■ WHAT THE TASK REQUIRES
Please transcribe the data below exactly. Leave the pictures out.

MATERIAL PROVIDED: Begin

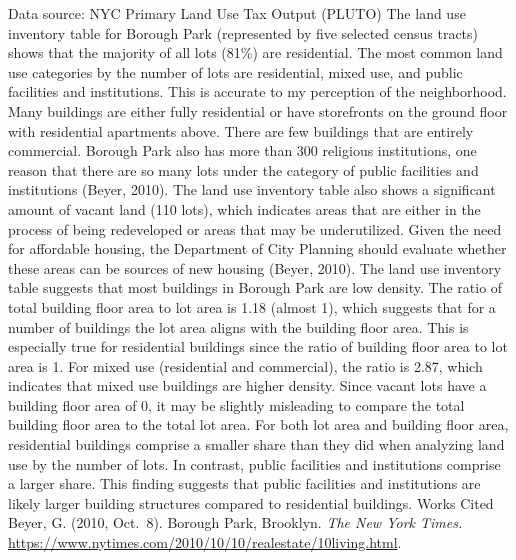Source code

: \documentclass[
  11pt,
  landscape]{article}
\begin{document}
Data source: NYC Primary Land Use Tax Output (PLUTO) \newpage
\onehalfspacing The land use inventory table for Borough Park
(represented by five selected census tracts) shows that the majority of
all lots (81\%) are residential. The most common land use categories by
the number of lots are residential, mixed use, and public facilities and
institutions. This is accurate to my perception of the neighborhood.
Many buildings are either fully residential or have storefronts on the
ground floor with residential apartments above. There are few buildings
that are entirely commercial. Borough Park also has more than 300
religious institutions, one reason that there are so many lots under the
category of public facilities and institutions (Beyer, 2010). The land
use inventory table also shows a significant amount of vacant land (110
lots), which indicates areas that are either in the process of being
redeveloped or areas that may be underutilized. Given the need for
affordable housing, the Department of City Planning should evaluate
whether these areas can be sources of new housing (Beyer, 2010).
\newline \newline The land use inventory table suggests that most
buildings in Borough Park are low density. The ratio of total building
floor area to lot area is 1.18 (almost 1), which suggests that for a
number of buildings the lot area aligns with the building floor area.
This is especially true for residential buildings since the ratio of
building floor area to lot area is 1. For mixed use (residential and
commercial), the ratio is 2.87, which indicates that mixed use buildings
are higher density. Since vacant lots have a building floor area of 0,
it may be slightly misleading to compare the total building floor area
to the total lot area. For both lot area and building floor area,
residential buildings comprise a smaller share than they did when
analyzing land use by the number of lots. In contrast, public facilities
and institutions comprise a larger share. This finding suggests that
public facilities and institutions are likely larger building structures
compared to residential buildings. \newline \singlespacing Works Cited
\newline Beyer, G. (2010, Oct.~8). Borough Park, Brooklyn.
\textit{The New York Times.}
\url{https://www.nytimes.com/2010/10/10/realestate/10living.html}.
\end{document}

MATERIAL PROVIDED: End

■ ANSWER SECTION
Source code

: \documentclass[
  11pt,
  landscape]{article}
\begin{document}
Data source: NYC Primary Land Use Tax Output (PLUTO) \newpage
\onehalfspacing The land use inventory table for Borough Park
(represented by five selected census tracts) shows that the majority of
all lots (81\%) are residential. The most common land use categories by
the number of lots are residential, mixed use, and public facilities and
institutions. This is accurate to my perception of the neighborhood.
Many buildings are either fully residential or have storefronts on the
ground floor with residential apartments above. There are few buildings
that are entirely commercial. Borough Park also has more than 300
religious institutions, one reason that there are so many lots under the
category of public facilities and institutions (Beyer, 2010). The land
use inventory table also shows a significant amount of vacant land (110
lots), which indicates areas that are either in the process of being
redeveloped or areas that may be underutilized. Given the need for
affordable housing, the Department of City Planning should evaluate
whether these areas can be sources of new housing (Beyer, 2010).
\newline \newline The land use inventory table suggests that most
buildings in Borough Park are low density. The ratio of total building
floor area to lot area is 1.18 (almost 1), which suggests that for a
number of buildings the lot area aligns with the building floor area.
This is especially true for residential buildings since the ratio of
building floor area to lot area is 1. For mixed use (residential and
commercial), the ratio is 2.87, which indicates that mixed use buildings
are higher density. Since vacant lots have a building floor area of 0,
it may be slightly misleading to compare the total building floor area
to the total lot area. For both lot area and building floor area,
residential buildings comprise a smaller share than they did when
analyzing land use by the number of lots. In contrast, public facilities
and institutions comprise a larger share. This finding suggests that
public facilities and institutions are likely larger building structures
compared to residential buildings. \newline \singlespacing Works Cited
\newline Beyer, G. (2010, Oct.~8). Borough Park, Brooklyn.
\textit{The New York Times.}
\url{https://www.nytimes.com/2010/10/10/realestate/10living.html}.
\end{document}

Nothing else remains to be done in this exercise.